See, he introduces $\delta_j^l$ as error in the $j^{th}$ neuron of the $l^{th}$ layer and defines it as a little addition $\Delta z_j^l$ to the neuron's weighted input $z_j^l$. Hence, the neuron output is now

$$\sigma(z_j^l + \Delta z_j^l)$$

He concludes the paragraph by saying that the change propagates through layer layers in the network, eventually causing the overall cost to change by an amount of

$$\frac{\partial C}{\partial z_j^l}\Delta z_j^l$$

See, this what I don't understand. Where does this quantity come from and how can I derive it from the original quantity $\sigma(z_j^l + \Delta z_j^l)$

1

There are 1 best solutions below

0
On

This follows simply from the Taylor expansion of the error.

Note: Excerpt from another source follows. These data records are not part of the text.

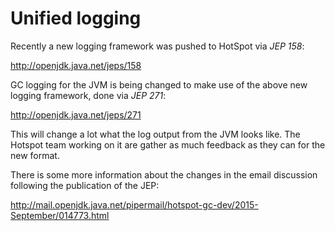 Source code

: # Unified logging

Recently a new logging framework was pushed to HotSpot via *JEP 158*:

http://openjdk.java.net/jeps/158

GC logging for the JVM is being changed to make use of the above new logging framework, done via *JEP 271*:

http://openjdk.java.net/jeps/271

This will change a lot what the log output from the JVM looks like. The Hotspot team working on it are gather as much feedback as they can for the new format. 

There is some more information about the changes in the email discussion following the publication of the JEP:

http://mail.openjdk.java.net/pipermail/hotspot-gc-dev/2015-September/014773.html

If $z^\ell_j$ is the weighted input to neuron $j$ in layer $\ell$, then we can view the cost as a function $C(z^\ell_j)$, where we hold all of the other variables in the network constant. In other words, view $C$ as a (complicated) single-value function of that one input $ C : \mathbb{R}\rightarrow\mathbb{R} $.

Then, the linear Taylor expansion of $C$ about $\tilde{z}^\ell_j$ is given by: $$ C(z^\ell_j) \approx C(\tilde{z}^\ell_j) + \frac{\partial C}{\partial z^\ell_j}(\tilde{z}^\ell_j)\left[ z^\ell_j - \tilde{z}^\ell_j \right] \tag{1} $$ This means that if the original value of input is given by $\tilde{z}^\ell_j$, then we can perturb it by $ \Delta {z}^\ell_j = {z}^\ell_j - \tilde{z}^\ell_j $. (This is the "Demon's perturbation"). This will cause the output to change by $ \Delta C = C({z}^\ell_j) - C(\tilde{z}^\ell_j) $. Using equation (1), we get that: $$ \Delta C = \frac{\partial C}{\partial z^\ell_j}(\tilde{z}^\ell_j)\;\Delta {z}^\ell_j $$ as expected. Note that this is accurate only for small changes $\Delta {z}^\ell_j$.